A Happenstance

Bernadette Godinho

creative partner Saria Steyl

reader Samantha Pearl  

My father went from Goa to Kenya to work on the East African Power Lighting hydro power stations at Ndula near Thika. We had to keep goats and cows for milk, chickens for eggs, and grow our vegetables. I remember riding the big pig. Father took pride in his rose and vegetable gardens. Why did he love it? – because it was not unlike his life in Goa. This was in the late 40s when Nairobi, the capital, was just a place with a small river. He spoke of the doctor who used to come to see his patients on a zebra. My younger brother and I were like the railway kids. We were always waiting to see the sisal trains pass by our dwellings and ate the wild gooseberries.
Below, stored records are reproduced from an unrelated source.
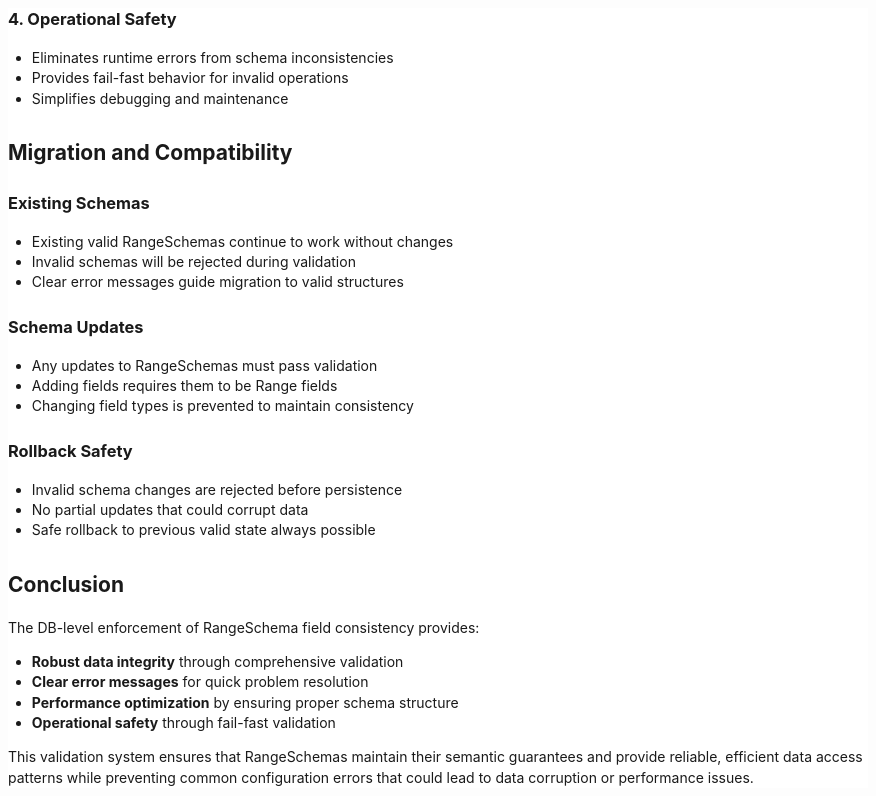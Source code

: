 ### 4. **Operational Safety**
- Eliminates runtime errors from schema inconsistencies
- Provides fail-fast behavior for invalid operations
- Simplifies debugging and maintenance

## Migration and Compatibility

### Existing Schemas
- Existing valid RangeSchemas continue to work without changes
- Invalid schemas will be rejected during validation
- Clear error messages guide migration to valid structures

### Schema Updates
- Any updates to RangeSchemas must pass validation
- Adding fields requires them to be Range fields
- Changing field types is prevented to maintain consistency

### Rollback Safety
- Invalid schema changes are rejected before persistence
- No partial updates that could corrupt data
- Safe rollback to previous valid state always possible

## Conclusion

The DB-level enforcement of RangeSchema field consistency provides:
- **Robust data integrity** through comprehensive validation
- **Clear error messages** for quick problem resolution
- **Performance optimization** by ensuring proper schema structure
- **Operational safety** through fail-fast validation

This validation system ensures that RangeSchemas maintain their semantic guarantees and provide reliable, efficient data access patterns while preventing common configuration errors that could lead to data corruption or performance issues.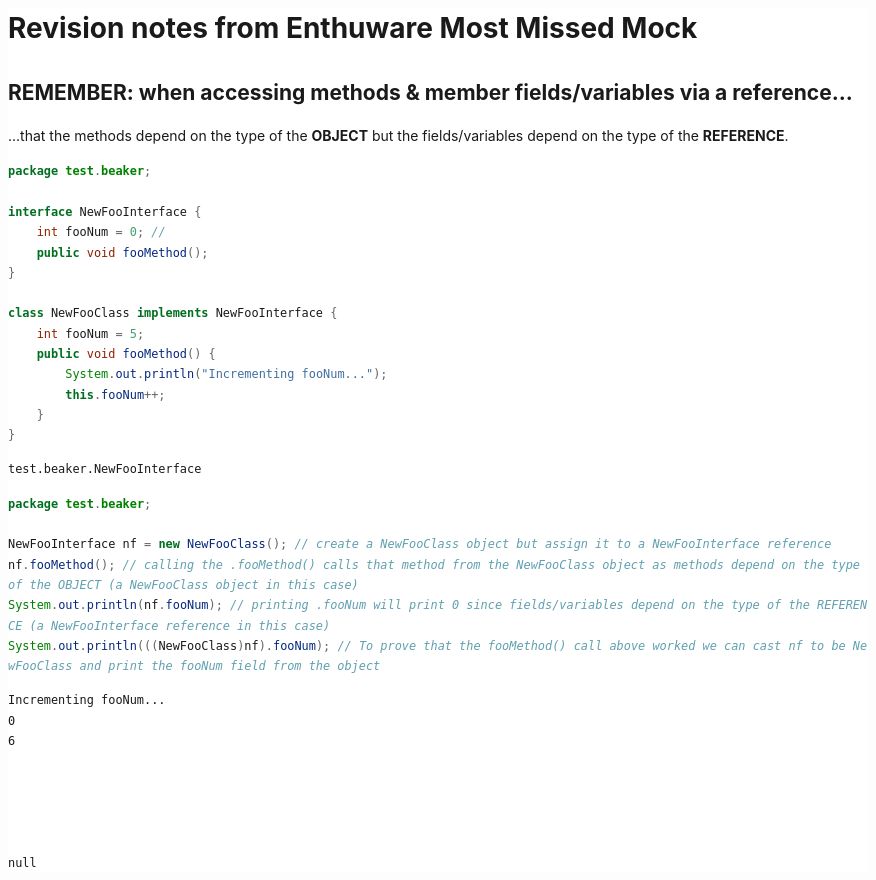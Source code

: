 # Revision notes from Enthuware Most Missed Mock

## REMEMBER: when accessing methods & member fields/variables via a reference...
...that the methods depend on the type of the __OBJECT__ but the fields/variables depend on the type of the __REFERENCE__.


```Java
package test.beaker;

interface NewFooInterface {
    int fooNum = 0; // 
    public void fooMethod();
}

class NewFooClass implements NewFooInterface {
    int fooNum = 5;
    public void fooMethod() {
        System.out.println("Incrementing fooNum...");
        this.fooNum++;
    }
}
```




    test.beaker.NewFooInterface




```Java
package test.beaker;

NewFooInterface nf = new NewFooClass(); // create a NewFooClass object but assign it to a NewFooInterface reference
nf.fooMethod(); // calling the .fooMethod() calls that method from the NewFooClass object as methods depend on the type of the OBJECT (a NewFooClass object in this case)
System.out.println(nf.fooNum); // printing .fooNum will print 0 since fields/variables depend on the type of the REFERENCE (a NewFooInterface reference in this case)
System.out.println(((NewFooClass)nf).fooNum); // To prove that the fooMethod() call above worked we can cast nf to be NewFooClass and print the fooNum field from the object
```

    Incrementing fooNum...
    0
    6





    null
My dad would hunt deer. When he caught one, he would leave it in a tree so that the two neighbours and Kikuyu tribes people could help themselves. Life was social in our Goan-Kenyan society. When we moved to Nairobi we would gather after Church for tombola. Father would play skittles and billiards.

We Goans were from a then Portuguese colony living in a British colony. In my school, the geography teacher was from Wales. She would sit on the table and tell us about Australia and New Zealand. I did not have to study. Knowledge came to me just by listening to her speak. I loved reading Enid Blyton but we were not allowed that because of the slang. When I completed my Senior Cambridge it was during a big change in politics in Kenya!

Father wanted to retire to Goa but I wanted to avoid a career of marriage and a family as my only choice! I did not want to follow to Goa. I was a free spirit. The thought of a freer thinking society was the UK. So, after much thought, I was allowed to go to London to live with my godmother.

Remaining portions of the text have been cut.